» **Work instructions**:
For the entries below, report every line that includes the word "Tests".

» **Records to use**:
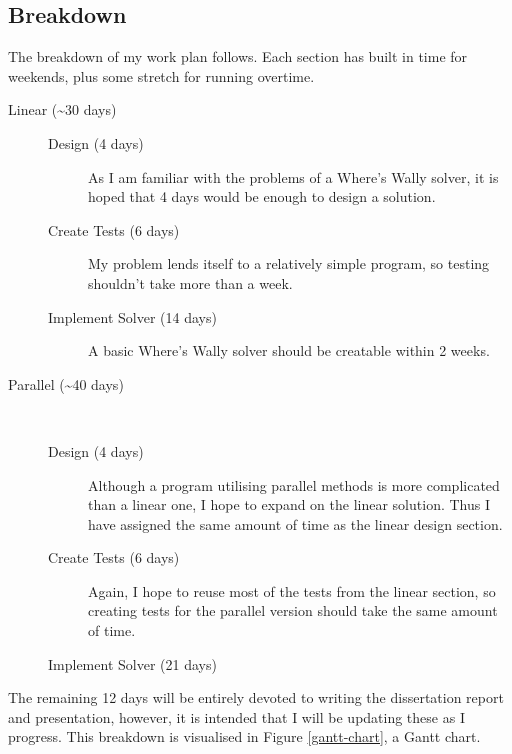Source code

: \documentclass[main.tex]{subfiles}
\begin{document}
  \subsection{Breakdown}
    The breakdown of my work plan follows.
    Each section has built in time for weekends, plus some stretch for running overtime.
    \begin{description}
      \item[Linear (\textasciitilde30 days)]\hfill
        \begin{description}
          \item[Design (4 days)] As I am familiar with the problems of a Where's Wally solver, it is hoped that 4 days would be enough to design a solution.
          \item[Create Tests (6 days)] My problem lends itself to a relatively simple program, so testing shouldn't take more than a week.
          \item[Implement Solver (14 days)] A basic Where's Wally solver should be creatable within 2 weeks.
        \end{description}
      \item[Parallel (\textasciitilde40 days)]\hfill\\
        \begin{description}
          \item[Design (4 days)] Although a program utilising parallel methods is more complicated than a linear one, I hope to expand on the linear solution.
            Thus I have assigned the same amount of time as the linear design section.
          \item[Create Tests (6 days)] Again, I hope to reuse most of the tests from the linear section, so creating tests for the parallel version should take the same amount of time.
          \item[Implement Solver (21 days)] 
        \end{description}
    \end{description}
    The remaining 12 days will be entirely devoted to writing the dissertation report and presentation, however, it is intended that I will be updating these as I progress.
    This breakdown is visualised in Figure \ref{gantt-chart}, a Gantt chart.
    
    
    \biblio
\end{document}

» **Exercise answer**:
          \item[Create Tests (6 days)] My problem lends itself to a relatively simple program, so testing shouldn't take more than a week.
          \item[Create Tests (6 days)] Again, I hope to reuse most of the tests from the linear section, so creating tests for the parallel version should take the same amount of time.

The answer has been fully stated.